▸ **Exercise description**
State the number of lines in these records holding "partir". Say nothing more.

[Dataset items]

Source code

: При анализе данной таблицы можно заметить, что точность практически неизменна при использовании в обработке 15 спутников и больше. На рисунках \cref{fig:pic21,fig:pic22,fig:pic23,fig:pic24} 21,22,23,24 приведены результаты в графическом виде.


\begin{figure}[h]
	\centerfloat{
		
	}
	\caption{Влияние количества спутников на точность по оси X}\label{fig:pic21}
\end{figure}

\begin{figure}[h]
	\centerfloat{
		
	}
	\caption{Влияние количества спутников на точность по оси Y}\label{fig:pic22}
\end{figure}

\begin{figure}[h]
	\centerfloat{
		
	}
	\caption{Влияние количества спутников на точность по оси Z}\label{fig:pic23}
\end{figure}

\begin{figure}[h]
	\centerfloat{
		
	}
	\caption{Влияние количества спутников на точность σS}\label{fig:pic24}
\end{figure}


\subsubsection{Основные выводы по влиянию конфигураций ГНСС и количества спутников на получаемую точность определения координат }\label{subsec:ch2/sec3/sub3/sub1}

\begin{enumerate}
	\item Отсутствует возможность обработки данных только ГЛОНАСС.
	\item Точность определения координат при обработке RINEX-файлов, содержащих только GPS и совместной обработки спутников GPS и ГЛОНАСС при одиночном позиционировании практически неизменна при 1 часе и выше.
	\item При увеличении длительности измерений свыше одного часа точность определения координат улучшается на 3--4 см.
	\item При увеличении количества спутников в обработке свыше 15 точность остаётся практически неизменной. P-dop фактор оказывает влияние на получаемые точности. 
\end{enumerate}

...

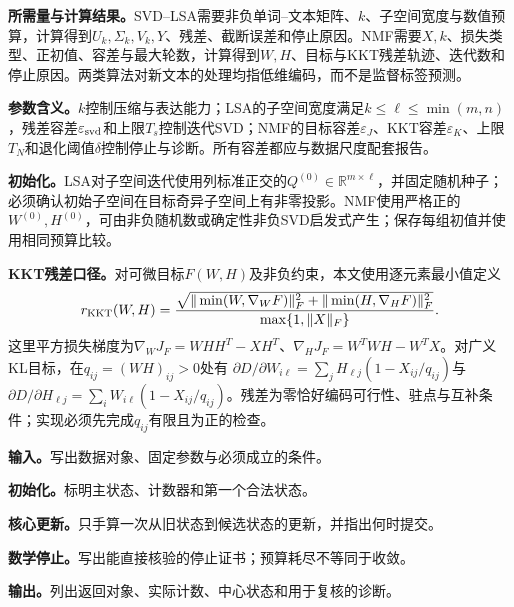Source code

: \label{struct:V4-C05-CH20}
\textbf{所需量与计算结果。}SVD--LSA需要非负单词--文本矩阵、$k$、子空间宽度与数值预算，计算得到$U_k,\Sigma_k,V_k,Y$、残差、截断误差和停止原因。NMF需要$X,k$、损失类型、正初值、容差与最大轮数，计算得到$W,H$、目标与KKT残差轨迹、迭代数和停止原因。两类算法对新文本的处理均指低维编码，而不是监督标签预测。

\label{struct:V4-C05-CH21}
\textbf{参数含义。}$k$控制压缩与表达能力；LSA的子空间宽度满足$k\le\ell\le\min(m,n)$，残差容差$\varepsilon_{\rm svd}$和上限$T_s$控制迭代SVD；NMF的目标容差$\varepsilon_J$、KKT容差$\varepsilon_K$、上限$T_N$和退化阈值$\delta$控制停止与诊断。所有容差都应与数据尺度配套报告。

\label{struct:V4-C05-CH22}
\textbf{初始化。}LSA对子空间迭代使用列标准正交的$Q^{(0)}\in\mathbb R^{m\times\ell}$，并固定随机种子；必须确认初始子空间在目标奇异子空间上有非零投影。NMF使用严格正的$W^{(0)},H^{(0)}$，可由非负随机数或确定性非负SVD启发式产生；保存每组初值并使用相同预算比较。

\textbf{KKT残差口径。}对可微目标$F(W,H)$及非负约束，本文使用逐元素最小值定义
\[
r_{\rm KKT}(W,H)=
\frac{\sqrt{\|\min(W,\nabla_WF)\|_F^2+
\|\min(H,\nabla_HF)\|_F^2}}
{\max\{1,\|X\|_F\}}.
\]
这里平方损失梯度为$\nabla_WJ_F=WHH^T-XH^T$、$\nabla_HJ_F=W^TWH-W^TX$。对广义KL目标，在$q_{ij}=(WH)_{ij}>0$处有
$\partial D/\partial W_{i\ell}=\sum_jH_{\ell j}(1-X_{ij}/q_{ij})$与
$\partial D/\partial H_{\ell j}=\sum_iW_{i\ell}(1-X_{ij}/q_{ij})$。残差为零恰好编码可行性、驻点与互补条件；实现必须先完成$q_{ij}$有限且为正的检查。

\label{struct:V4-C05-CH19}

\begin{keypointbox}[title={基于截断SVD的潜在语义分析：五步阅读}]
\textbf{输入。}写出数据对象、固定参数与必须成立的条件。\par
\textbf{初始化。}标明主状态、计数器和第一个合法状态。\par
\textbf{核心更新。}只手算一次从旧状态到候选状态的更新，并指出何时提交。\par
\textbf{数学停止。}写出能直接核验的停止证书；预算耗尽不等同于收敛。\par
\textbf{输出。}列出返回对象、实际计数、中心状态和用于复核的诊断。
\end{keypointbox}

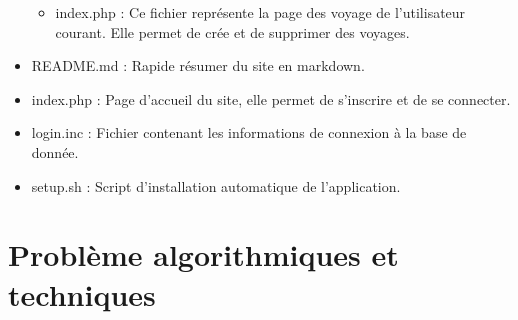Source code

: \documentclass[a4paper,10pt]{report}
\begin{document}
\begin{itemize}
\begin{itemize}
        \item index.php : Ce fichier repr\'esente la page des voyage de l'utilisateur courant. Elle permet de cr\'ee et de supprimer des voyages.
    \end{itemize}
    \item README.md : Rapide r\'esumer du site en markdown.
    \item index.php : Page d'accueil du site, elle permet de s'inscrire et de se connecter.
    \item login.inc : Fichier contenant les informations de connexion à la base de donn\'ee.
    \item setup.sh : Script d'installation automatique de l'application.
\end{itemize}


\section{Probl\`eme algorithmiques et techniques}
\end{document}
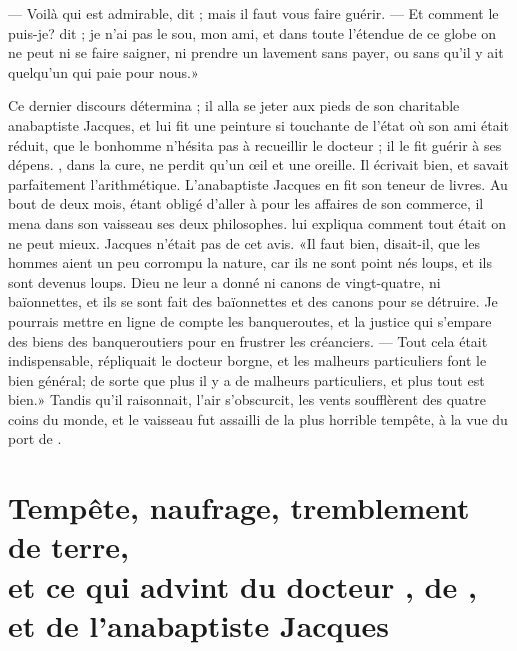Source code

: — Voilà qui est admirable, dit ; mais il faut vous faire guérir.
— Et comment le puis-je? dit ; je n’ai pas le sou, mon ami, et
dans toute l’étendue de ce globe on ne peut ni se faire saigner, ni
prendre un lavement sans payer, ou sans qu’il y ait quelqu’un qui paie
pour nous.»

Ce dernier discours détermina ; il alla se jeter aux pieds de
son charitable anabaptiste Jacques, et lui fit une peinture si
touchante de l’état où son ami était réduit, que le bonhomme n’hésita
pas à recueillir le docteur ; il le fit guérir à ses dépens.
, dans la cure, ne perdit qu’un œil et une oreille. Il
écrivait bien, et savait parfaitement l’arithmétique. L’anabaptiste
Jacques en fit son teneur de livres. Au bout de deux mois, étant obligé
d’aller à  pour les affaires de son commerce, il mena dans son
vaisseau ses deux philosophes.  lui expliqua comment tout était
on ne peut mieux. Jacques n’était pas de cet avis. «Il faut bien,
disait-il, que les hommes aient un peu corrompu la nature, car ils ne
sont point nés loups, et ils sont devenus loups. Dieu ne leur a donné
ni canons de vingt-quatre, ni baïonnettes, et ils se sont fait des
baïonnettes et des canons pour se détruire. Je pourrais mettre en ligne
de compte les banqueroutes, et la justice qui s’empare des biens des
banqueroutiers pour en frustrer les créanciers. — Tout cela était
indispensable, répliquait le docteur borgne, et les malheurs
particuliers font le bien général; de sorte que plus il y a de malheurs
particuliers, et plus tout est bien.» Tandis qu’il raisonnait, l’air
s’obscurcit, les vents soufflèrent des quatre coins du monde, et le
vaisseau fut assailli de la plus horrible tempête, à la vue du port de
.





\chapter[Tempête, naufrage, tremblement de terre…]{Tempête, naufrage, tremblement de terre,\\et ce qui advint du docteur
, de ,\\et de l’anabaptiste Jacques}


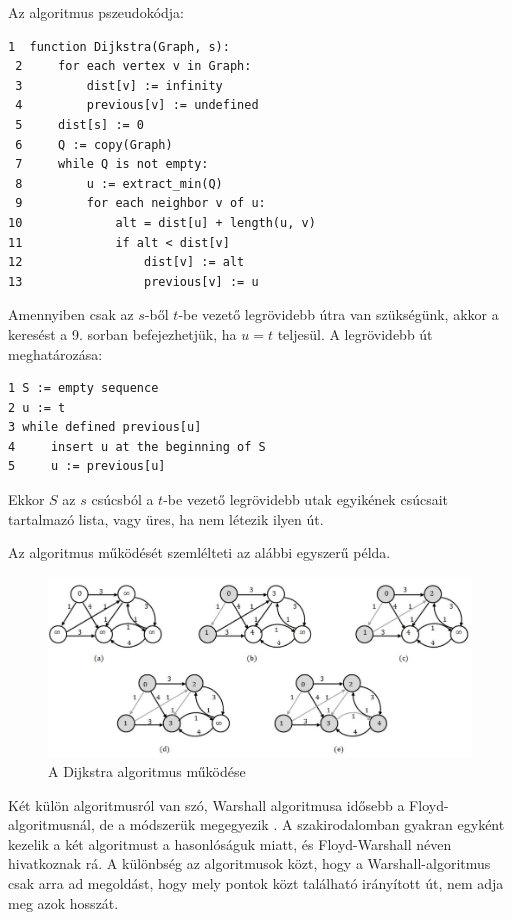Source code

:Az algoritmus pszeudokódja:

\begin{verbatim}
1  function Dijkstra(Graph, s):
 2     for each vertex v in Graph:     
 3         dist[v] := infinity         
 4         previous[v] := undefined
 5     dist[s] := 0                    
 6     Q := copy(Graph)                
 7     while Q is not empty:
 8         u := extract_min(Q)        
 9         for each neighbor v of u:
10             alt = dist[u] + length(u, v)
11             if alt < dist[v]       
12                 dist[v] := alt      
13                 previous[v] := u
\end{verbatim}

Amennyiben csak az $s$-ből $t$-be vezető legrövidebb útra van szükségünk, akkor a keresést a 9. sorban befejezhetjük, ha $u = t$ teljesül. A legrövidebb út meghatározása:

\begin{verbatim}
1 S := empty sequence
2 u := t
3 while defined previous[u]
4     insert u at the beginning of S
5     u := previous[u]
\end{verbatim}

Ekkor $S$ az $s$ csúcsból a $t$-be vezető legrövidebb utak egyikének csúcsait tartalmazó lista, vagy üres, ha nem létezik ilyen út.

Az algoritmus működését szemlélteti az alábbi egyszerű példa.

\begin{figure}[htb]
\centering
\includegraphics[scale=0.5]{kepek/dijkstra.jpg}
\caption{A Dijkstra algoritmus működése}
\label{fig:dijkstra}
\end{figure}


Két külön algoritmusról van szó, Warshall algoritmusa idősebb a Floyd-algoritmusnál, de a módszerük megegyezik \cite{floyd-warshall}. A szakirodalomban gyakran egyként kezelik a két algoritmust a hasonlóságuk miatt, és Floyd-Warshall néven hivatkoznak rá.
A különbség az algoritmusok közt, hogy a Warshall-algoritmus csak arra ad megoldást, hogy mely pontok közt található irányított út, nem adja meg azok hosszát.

==

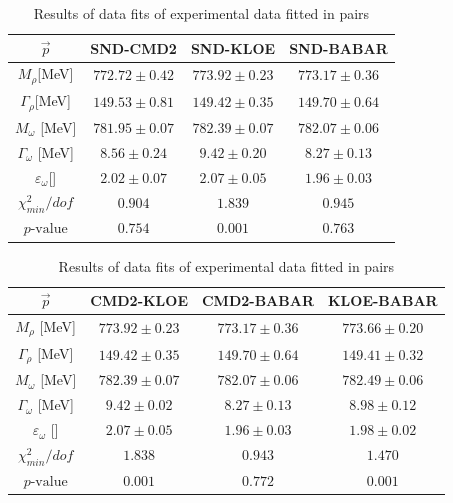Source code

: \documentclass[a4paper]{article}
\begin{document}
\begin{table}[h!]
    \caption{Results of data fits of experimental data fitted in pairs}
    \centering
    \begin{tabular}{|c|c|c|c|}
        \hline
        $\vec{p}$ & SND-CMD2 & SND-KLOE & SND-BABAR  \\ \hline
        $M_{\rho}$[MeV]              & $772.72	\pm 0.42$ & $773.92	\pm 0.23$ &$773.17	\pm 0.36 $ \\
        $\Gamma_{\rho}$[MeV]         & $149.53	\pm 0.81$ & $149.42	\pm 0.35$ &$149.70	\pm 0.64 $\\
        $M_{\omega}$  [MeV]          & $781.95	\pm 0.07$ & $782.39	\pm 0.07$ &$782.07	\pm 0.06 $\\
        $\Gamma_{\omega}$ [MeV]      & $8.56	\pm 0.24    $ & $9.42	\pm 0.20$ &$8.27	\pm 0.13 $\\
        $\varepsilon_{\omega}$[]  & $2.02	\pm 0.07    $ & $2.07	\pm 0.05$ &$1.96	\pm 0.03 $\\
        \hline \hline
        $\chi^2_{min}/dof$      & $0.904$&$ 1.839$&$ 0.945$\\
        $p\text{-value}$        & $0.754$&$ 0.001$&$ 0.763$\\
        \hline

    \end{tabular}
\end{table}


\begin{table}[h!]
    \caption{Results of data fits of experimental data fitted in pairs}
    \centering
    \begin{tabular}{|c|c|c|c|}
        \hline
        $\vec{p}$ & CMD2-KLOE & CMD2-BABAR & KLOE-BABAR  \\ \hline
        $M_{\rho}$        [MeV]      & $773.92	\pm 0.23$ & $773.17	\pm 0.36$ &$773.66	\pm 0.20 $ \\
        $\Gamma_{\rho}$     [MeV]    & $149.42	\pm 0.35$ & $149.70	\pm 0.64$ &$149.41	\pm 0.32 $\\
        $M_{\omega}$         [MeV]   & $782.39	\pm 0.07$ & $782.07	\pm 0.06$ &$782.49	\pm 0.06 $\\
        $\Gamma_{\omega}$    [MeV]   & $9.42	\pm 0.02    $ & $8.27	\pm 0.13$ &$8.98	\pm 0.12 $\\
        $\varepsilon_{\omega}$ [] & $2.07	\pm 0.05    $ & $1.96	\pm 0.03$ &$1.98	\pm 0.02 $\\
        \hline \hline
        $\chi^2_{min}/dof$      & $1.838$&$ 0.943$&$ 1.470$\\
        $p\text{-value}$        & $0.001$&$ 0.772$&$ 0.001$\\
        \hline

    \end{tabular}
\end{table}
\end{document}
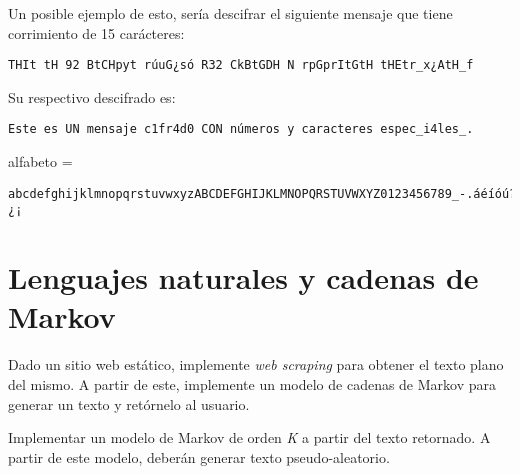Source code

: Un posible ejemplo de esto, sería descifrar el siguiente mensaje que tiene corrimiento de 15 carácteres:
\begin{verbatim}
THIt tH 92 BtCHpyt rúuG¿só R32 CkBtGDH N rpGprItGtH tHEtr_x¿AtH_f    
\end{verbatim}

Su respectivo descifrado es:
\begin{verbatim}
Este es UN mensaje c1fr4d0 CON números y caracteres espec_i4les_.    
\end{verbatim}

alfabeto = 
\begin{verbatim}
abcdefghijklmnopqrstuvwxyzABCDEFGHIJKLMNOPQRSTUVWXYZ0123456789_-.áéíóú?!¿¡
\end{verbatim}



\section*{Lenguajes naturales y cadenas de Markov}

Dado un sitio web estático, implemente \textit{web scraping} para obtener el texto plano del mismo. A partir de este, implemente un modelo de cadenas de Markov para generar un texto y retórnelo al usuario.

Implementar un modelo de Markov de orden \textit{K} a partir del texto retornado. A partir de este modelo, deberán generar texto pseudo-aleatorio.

▸ **Solution**
2